I’ve been lucky to borrow my friend’s maroon Hyundai for the last several days as I was helping her and her boyfriend move into a nice flat in Capitol Hill. And you know what, I loved it. I don’t own a car (and neither does my sister, whom I live with now). So my transportation methods are limited to the Friendship Heights metro 15 minutes away, or the L1/L2/L4 bus down Connecticut Avenue just outside my apartment building. And of course, constantly thinking up strategies to ask my friends to give me rides when I need to visit a chiropractor or when the dinner party’s run into double overtime.

So it was with absolute rapture that I whizzed my way through the District for the first time ever. It’s a delight to navigate through this Byzantine labyrinth of little streets with funny names, numbers, and letters. This ain’t no downtown San Diego, boy. It takes true brains to get from Point A to Point B. It’s complicated. No other city I’ve touched has had such a dizzing variety of four, five, and six-street intersections, circles, and squares. Or blocked off government roads. Or parks that suddenly interrupt your commute. And where else can you find a city with four different instances of 5th and K Streets? NW, SE, SW, NE. Beat that.
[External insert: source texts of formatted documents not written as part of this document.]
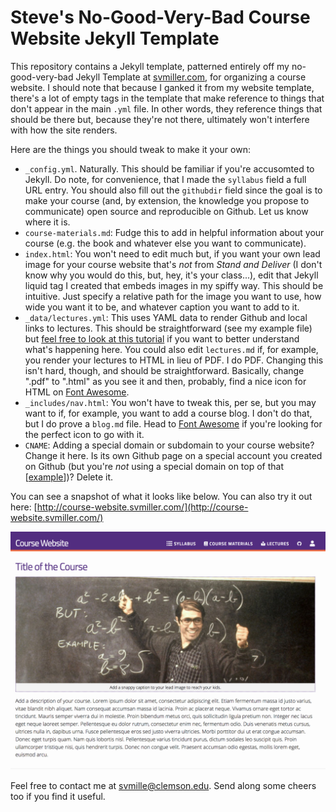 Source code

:Steve's No-Good-Very-Bad Course Website Jekyll Template
=======================================================

This repository contains a Jekyll template, patterned entirely off my no-good-very-bad Jekyll Template at [svmiller.com](http://svmiller.com), for organizing a course website. I should note that because I ganked it from my website template, there's a lot of empty tags in the template that make reference to things that don't appear in the main `.yml` file. In other words, they reference things that should be there but, because they're not there, ultimately won't interfere with how the site renders.

Here are the things you should tweak to make it your own:

- `_config.yml`. Naturally. This should be familiar if you're accusomted to Jekyll. Do note, for convenience, that I made the `syllabus` field a full URL entry. You should also fill out the `githubdir` field since the goal is to make your course (and, by extension, the knowledge you propose to communicate) open source and reproducible on Github. Let us know where it is.
- `course-materials.md`: Fudge this to add in helpful information about your course (e.g. the book and whatever else you want to communicate).
- `index.html`: You won't need to edit much but, if you want your own lead image for your course website that's *not* from *Stand and Deliver* (I don't know why you would do this, but, hey, it's your class...), edit that Jekyll liquid tag I created that embeds images in my spiffy way. This should be intuitive. Just specify a relative path for the image you want to use, how wide you want it to be, and whatever caption you want to add to it.
- `_data/lectures.yml`: This uses YAML data to render Github and local links to lectures. This should be straightforward (see my example file) but [feel free to look at this tutorial](https://jekyllrb.com/docs/datafiles/) if you want to better understand what's happening here. You could also edit `lectures.md` if, for example, you render your lectures to HTML in lieu of PDF. I do PDF. Changing this isn't hard, though, and should be straightforward. Basically, change ".pdf" to ".html" as you see it and then, probably, find a nice icon for HTML on [Font Awesome](https://fontawesome.com/).
- `_includes/nav.html`: You won't have to tweak this, per se, but you may want to if, for example, you want to add a course blog. I don't do that, but I do prove a `blog.md` file. Head to [Font Awesome](https://fontawesome.com/) if you're looking for the perfect icon to go with it.
- `CNAME`: Adding a special domain or subdomain to your course website? Change it here. Is its own Github page on a special account you created on Github (but you're *not* using a special domain on top of that [[example](https://github.com/uw-csss-564)])? Delete it.

You can see a snapshot of what it looks like below. You can also try it out here: [http://course-website.svmiller.com/](http://course-website.svmiller.com/)

![Snapshot](_images/snapshot.png)

Feel free to contact me at svmille@clemson.edu. Send along some cheers too if you find it useful. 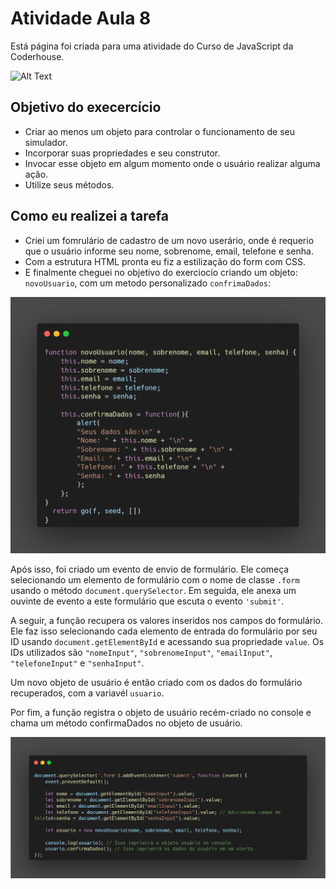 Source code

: # Atividade Aula 8

Está página foi criada para uma atividade do Curso de JavaScript da Coderhouse.

![Alt Text](/assets/tela_01.png)

## Objetivo do execercício

- Criar ao menos um objeto para controlar o funcionamento de seu simulador.
- Incorporar suas propriedades e seu construtor.
- Invocar esse objeto em algum momento onde o usuário realizar alguma ação.
- Utilize seus métodos.

## Como eu realizei a tarefa

- Criei um fomrulário de cadastro de um novo userário, onde é requerio que o usuário informe seu nome, sobrenome, email, telefone e senha.
- Com a estrutura HTML pronta eu fiz a estilização do form com CSS.
- E finalmente cheguei no objetivo do exerciocío criando um objeto: `novoUsuario`, com um metodo personalizado `confrimaDados`:

![Alt Text](/assets/carbon%20(1).png)

Após isso, foi criado um evento de envio de formulário. Ele começa selecionando um elemento de formulário com o nome de classe `.form` usando o método `document.querySelector`. Em seguida, ele anexa um ouvinte de evento a este formulário que escuta o evento `'submit'`.

A seguir, a função recupera os valores inseridos nos campos do formulário. Ele faz isso selecionando cada elemento de entrada do formulário por seu ID usando `document.getElementById` e acessando sua propriedade `value`. Os IDs utilizados são `"nomeInput"`, `"sobrenomeInput"`, `"emailInput"`, `"telefoneInput"` e `"senhaInput"`.

Um novo objeto de usuário é então criado com os dados do formulário recuperados, com a variavél `usuario`.

Por fim, a função registra o objeto de usuário recém-criado no console e chama um método confirmaDados no objeto de usuário.

![Alt Text](/assets/carbon%20(2).png) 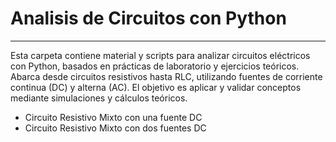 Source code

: # Analisis de Circuitos con Python
---       
Esta carpeta contiene material y scripts para analizar circuitos eléctricos con Python, basados en prácticas de laboratorio y ejercicios teóricos. Abarca desde circuitos resistivos hasta RLC, utilizando fuentes de corriente continua (DC) y alterna (AC). El objetivo es aplicar y validar conceptos mediante simulaciones y cálculos teóricos.

* Circuito Resistivo Mixto con una fuente DC
* Circuito Resistivo Mixto con dos fuentes DC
So you know the Metro map. You know where Wheaton and White Flint is. You know the difference among Congress Heights, Capitol Heights, and Columbia Heights, and how to get to all three from Farragut North. You know the original name of Van Dorn Street. Whoop-dee-doo. You get a gold star.

But if you can tell me how to get from Chevy Chase to Takoma Park, then make a drop-off at Gallaudet, then visit Reiter’s Books near Farragut Square, and then pull into your Capitol Hill home, all without looking at a map, then I’ll be impressed. Even more if you can rattle off your tongue all the circles, squares, and Capitol streets you drive through. Now that’s where you display your true mettle as a DCer. Anyone can do the Metro. But not everyone can do the street-level strategizing that turns an ordinary driver from Sioux Falls into a NSA cartographer.

What other city boasts Nebraska, Connecticut, and Nevada passing within a few blocks of each other? Where else in America would Massachusetts, Connecticut, and New Hampshire touch each other all at once and mark that occasion with a grandoise fountain? Florida and California, both so alike and yet so apart, pinch each other’s sun-kissed cheeks in Adams Morgan. North Carolina and South Carolina appear to be siblings but never greet each other. You’d find Utah, New Mexico, and Missouri in the Northwest, but Virginia, Delaware, and Maine in the Southwest. And Minnesota in the Southeast. It’s all crazy. And come on, who’d have thought Wisconsin would be the epicenter of D.C. style and substance?

Blue. Green. Yellow. Bah. Give me Connecticut and New York Avenues anytime. And a car to navigate them all, of course. Because, you see, all road trips come to an end and my friend took back her maroon Hyundai (with a considerably higher odometer reading). And I had to passively ride the lonely, predictable Metro back home.